An Evening of New Work
Submission Deadline: September 15, 2014
On Stage: May 18-23, 2015
Auditions: To be announced
This season, new works running 60-120 minutes will be considered and all submissions must be complete; no unfinished works will be considered. New, unproduced works can be submitted to Walterdale for consideration, and must be received in a hard-copy format by midnight September 15, 2014. As always, playwrights selected for the festival will receive the benefit of work with a dramaturg and a workshop production of their new piece on the Walterdale stage.
By Terrence McNally
Music by Stephen Flaherty
Lyrics by Lynn Ahrens
Directed by Lauren Boyd
On Stage: July 2-12, 2015
Auditions: April 25 & 26, 2015
In 1964 Dublin, Alfie Byrne dispenses tickets and recites the works of Oscar Wilde to the passengers of his bus by day. By night, he is the artistic director of the St.
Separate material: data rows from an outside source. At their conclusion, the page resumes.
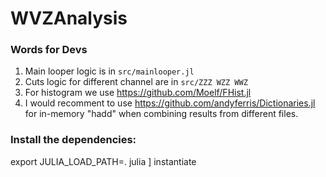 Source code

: # WVZAnalysis

### Words for Devs
1. Main looper logic is in `src/mainlooper.jl`
2. Cuts logic for different channel are in `src/ZZZ WZZ WWZ`
3. For histogram we use https://github.com/Moelf/FHist.jl
4. I would recomment to use https://github.com/andyferris/Dictionaries.jl for in-memory "hadd" when combining results from different files.

### Install the dependencies:

export JULIA_LOAD_PATH=.
julia
] instantiate
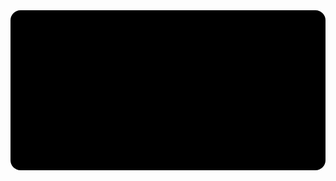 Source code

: <div style="
    width: 100%;
    height: 256px;
    background-color: black;
    border-radius: 16px;
    display: flex;
    justify-content: center;
    align-items: center;
    background-image: url(modlin_inc.png);
    background-repeat: no-repeat;
    background-position: 50% 50%
  ">
  <div class="logo"></div>
</div>

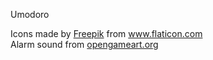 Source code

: Umodoro
<div>
Icons made by 
  <a href="http://www.freepik.com/" title="Freepik">Freepik</a>
  from
  <a href="https://www.flaticon.com/" title="Flaticon">www.flaticon.com</a>
</div>
Alarm sound from
  <a href="https://opengameart.org/content/sirens-and-alarm-noise" title="opengameart.org">opengameart.org</a>
  </div>
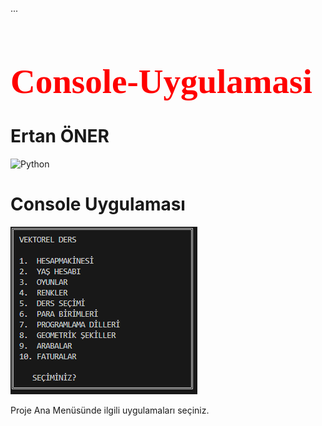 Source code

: ...
<h1 style="color:red; font-family:Times New Roman; font-size:55px"> Console-Uygulamasi </h1>

<h1>Ertan ÖNER </h1>

<img src="https://www.python.org/static/img/python-logo.png" alt="Python"/>

# Console Uygulaması

<img src="img/anamenu.png" alt="Alt Menu"/>

<br>

Proje Ana Menüsünde ilgili uygulamaları seçiniz. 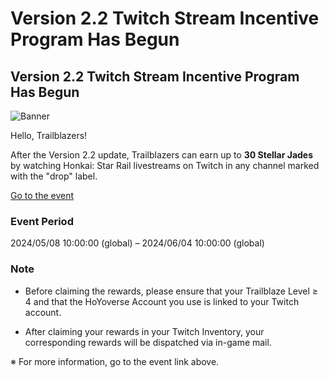 # Version 2.2 Twitch Stream Incentive Program Has Begun
## Version 2.2 Twitch Stream Incentive Program Has Begun
![Banner](https://sdk.hoyoverse.com/upload/ann/2024/04/28/c33a088b9b0c0fcc4f6324e52f95a346_5837614977089430772.png)

Hello, Trailblazers!

After the Version 2.2 update, Trailblazers can earn up to **30 Stellar Jades** by watching Honkai: Star Rail livestreams on Twitch in any channel marked with the "drop" label.

[ Go to the event](https://hoyo.link/5ZWiFBAL)

### Event Period

2024/05/08 10:00:00 (global) – 2024/06/04 10:00:00 (global)

### Note

- Before claiming the rewards, please ensure that your Trailblaze Level ≥ 4 and that the HoYoverse Account you use is linked to your Twitch account.

- After claiming your rewards in your Twitch Inventory, your corresponding rewards will be dispatched via in-game mail.

※ For more information, go to the event link above.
Imelda’s Players, an odd assortment of locals who come together to put on shows in the church basement for the love of theatre. Their lack of experience is made up for by their enthusiasm and they launch into rehearsals for Wilde’s scandalous drama, Salome. Alfie struggles to keep the production afloat under the nose of Father Kenny, who is opposed to any less-than-wholesome productions, and deal with the shortcomings of his spirited crew while he deals with his own personal revelations. Alfie has always been different though well-liked, but at a cost: he has hidden his secret love “that dare not speak its name” from the world to avoid the shame and bigotry he may have to endure if he chose to reveal his true self.
In the spirit of community theatre, the love of the art must overcome the lack of experience and Alfie must allow his personal truth to overcome the closed minds of those who surround him. Featuring a melodic score by Stephen Flaherty and lyrics by Lynn Ahrens (the team behind Ragtime, Seussical and Once On This Island), A Man of No Importance will remind everyone how important one man can really be to uphold the integrity of a community by challenging their assumptions and sparking their creativity.